A configuration is presented for the rotating detonative airbreathing combined cycle engine with compatibility between the turbomachinery and rotating detonation combustor being realized. Two propulsion units are merged to achieve three different operating modes, which provides a favorable propulsion choice for advanced full range and trans-aerosphere vehicles. For the vehicle taking off from the ground, the engine operates at turbojet mode until the thrust demand could not be satisfied. Then the ramjet unit ignites and the operating mode turns into transition mode, during which the ratio of the thrust generated by ramjet unit to the total thrust increases with an increase in Ma0. When the ratio reaches 1.0, the engine transforms into the ramjet mode. Thereafter, a mode transition strategy with the thrust and freestream mass flowrate remaining constant is proposed for the combined cycle engine, based on the steady state characteristics of turbine and ramjet units. Furthermore, the parametric performance simulation model of the engine is developed to verify the potential performance improvements generated by the application of rotating detonation technology, and analyze the application characteristics of the mode transition strategy formulated in this study.

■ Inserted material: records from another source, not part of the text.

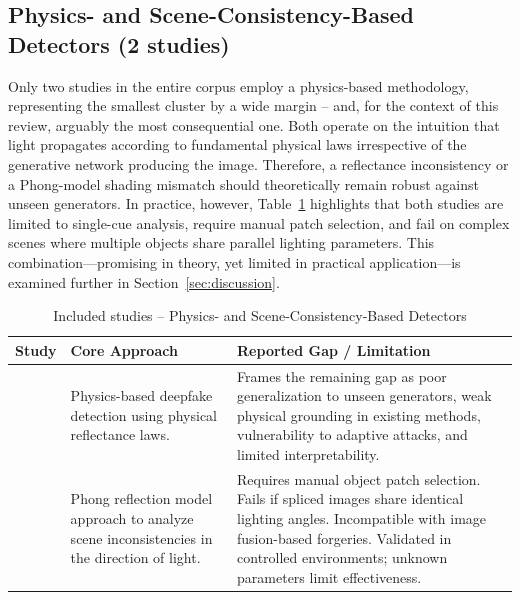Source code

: \documentclass[sn-mathphys-num,Numbered,pdflatex]{sn-jnl}
\begin{document}
\subsection{Physics- and Scene-Consistency-Based Detectors (2 studies)}
Only two studies in the entire corpus employ a physics-based methodology, representing the smallest cluster by a wide margin -- and, for the context of this review, arguably the most consequential one. Both operate on the intuition that light propagates according to fundamental physical laws irrespective of the generative network producing the image. Therefore, a reflectance inconsistency \cite{Light2lieDetecting2} or a Phong-model shading mismatch \cite{DigitalImage42} should theoretically remain robust against unseen generators. In practice, however, Table~\ref{tab:physics_based} highlights that both studies are limited to single-cue analysis, require manual patch selection, and fail on complex scenes where multiple objects share parallel lighting parameters. This combination—promising in theory, yet limited in practical application—is examined further in Section~\ref{sec:discussion}.

\begin{table}[htbp]
\caption{Included studies -- Physics- and Scene-Consistency-Based Detectors}
\label{tab:physics_based}
\centering\footnotesize
\begin{tabularx}{\columnwidth}{@{}p{} X X@{}}
\toprule
\textbf{Study} & \textbf{Core Approach} & \textbf{Reported Gap / Limitation} \\
\midrule
\cite{Light2lieDetecting2} & Physics-based deepfake detection using physical reflectance laws. & Frames the remaining gap as poor generalization to unseen generators, weak physical grounding in existing methods, vulnerability to adaptive attacks, and limited interpretability. \\
\cite{DigitalImage42} & Phong reflection model approach to analyze scene inconsistencies in the direction of light. & Requires manual object patch selection. Fails if spliced images share identical lighting angles. Incompatible with image fusion-based forgeries. Validated in controlled environments; unknown parameters limit effectiveness. \\
\bottomrule
\end{tabularx}
\end{table}
\FloatBarrier
\end{document}

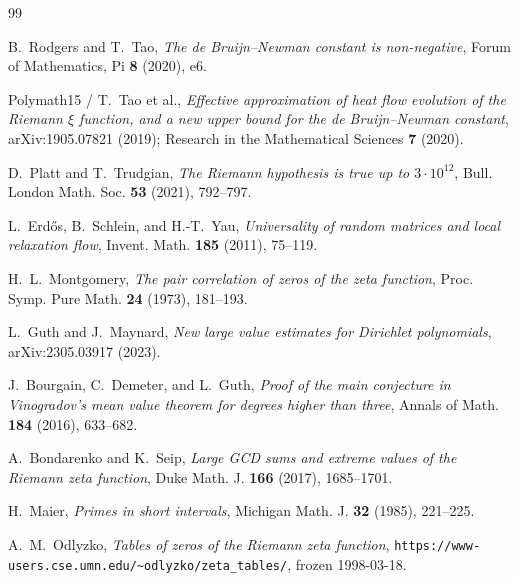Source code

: \documentclass[11pt]{article}
\theoremstyle{definition}
\begin{document}
\begin{thebibliography}{99}

B.~Rodgers and T.~Tao,
\textit{The de Bruijn--Newman constant is non-negative},
Forum of Mathematics, Pi \textbf{8} (2020), e6.

Polymath15 / T.~Tao et al.,
\textit{Effective approximation of heat flow evolution of the Riemann $\xi$ function, and a new upper bound for the de Bruijn--Newman constant},
arXiv:1905.07821 (2019); Research in the Mathematical Sciences \textbf{7} (2020).

D.~Platt and T.~Trudgian,
\textit{The Riemann hypothesis is true up to $3\cdot 10^{12}$},
Bull. London Math. Soc. \textbf{53} (2021), 792--797.

L.~Erd\H{o}s, B.~Schlein, and H.-T.~Yau,
\textit{Universality of random matrices and local relaxation flow},
Invent. Math. \textbf{185} (2011), 75--119.

H.~L.~Montgomery,
\textit{The pair correlation of zeros of the zeta function},
Proc. Symp. Pure Math. \textbf{24} (1973), 181--193.

L.~Guth and J.~Maynard,
\textit{New large value estimates for Dirichlet polynomials},
arXiv:2305.03917 (2023).

J.~Bourgain, C.~Demeter, and L.~Guth,
\textit{Proof of the main conjecture in Vinogradov's mean value theorem for degrees higher than three},
Annals of Math. \textbf{184} (2016), 633--682.

A.~Bondarenko and K.~Seip,
\textit{Large GCD sums and extreme values of the Riemann zeta function},
Duke Math. J. \textbf{166} (2017), 1685--1701.

H.~Maier,
\textit{Primes in short intervals},
Michigan Math. J. \textbf{32} (1985), 221--225.

A.~M.~Odlyzko,
\textit{Tables of zeros of the Riemann zeta function},
\texttt{https://www-users.cse.umn.edu/\~{}odlyzko/zeta\_tables/}, frozen 1998-03-18.


\end{thebibliography}
\end{document}
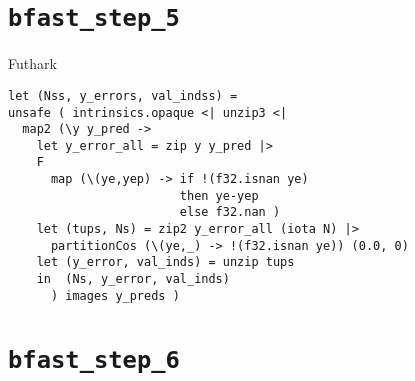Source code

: \section{\texttt{bfast\_step\_5}} %


\begin{frame}[fragile]{Futhark}

%
\begin{verbatim}
let (Nss, y_errors, val_indss) =
unsafe ( intrinsics.opaque <| unzip3 <|
  map2 (\y y_pred ->
    let y_error_all = zip y y_pred |>
    F
      map (\(ye,yep) -> if !(f32.isnan ye) 
                        then ye-yep 
                        else f32.nan )
    let (tups, Ns) = zip2 y_error_all (iota N) |>
      partitionCos (\(ye,_) -> !(f32.isnan ye)) (0.0, 0)
    let (y_error, val_inds) = unzip tups
    in  (Ns, y_error, val_inds)
      ) images y_preds )
\end{verbatim}

\end{frame}

\section{\texttt{bfast\_step\_6}} 

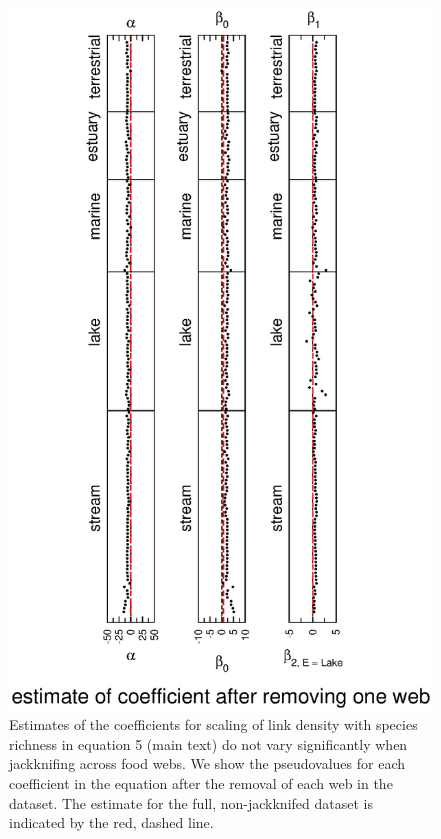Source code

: \documentclass[12pt]{article}
\begin{document}
    \begin{figure}[!h]
    \centerline{\includegraphics*[height=.75\textheight]{Figures/Jackknife/LS_web.eps}}
    \caption{Estimates of the coefficients for scaling of link density with species richness
    in equation 5 (main text) do not vary significantly when jackknifing across food webs. 
    We show the pseudovalues for each coefficient in the equation after the removal of each 
    web in the dataset. The estimate for the full, non-jackknifed dataset is indicated by 
    the red, dashed line.}
    \label{LS_web}
    \end{figure}
\end{document}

It is shown the lower initial Mach numbers of mode transition result in higher values of equivalent specific thrust but lower values of equivalent specific impulse during the transition mode. For the detonative combined cycle engine, the minimum value of initial Mach number of mode transition is below 2.0, which is much lower than that of the conventional turbine based combined cycle engine. Therefore, the performance during transition mode is expected to be improved with the application of rotating detonation technology.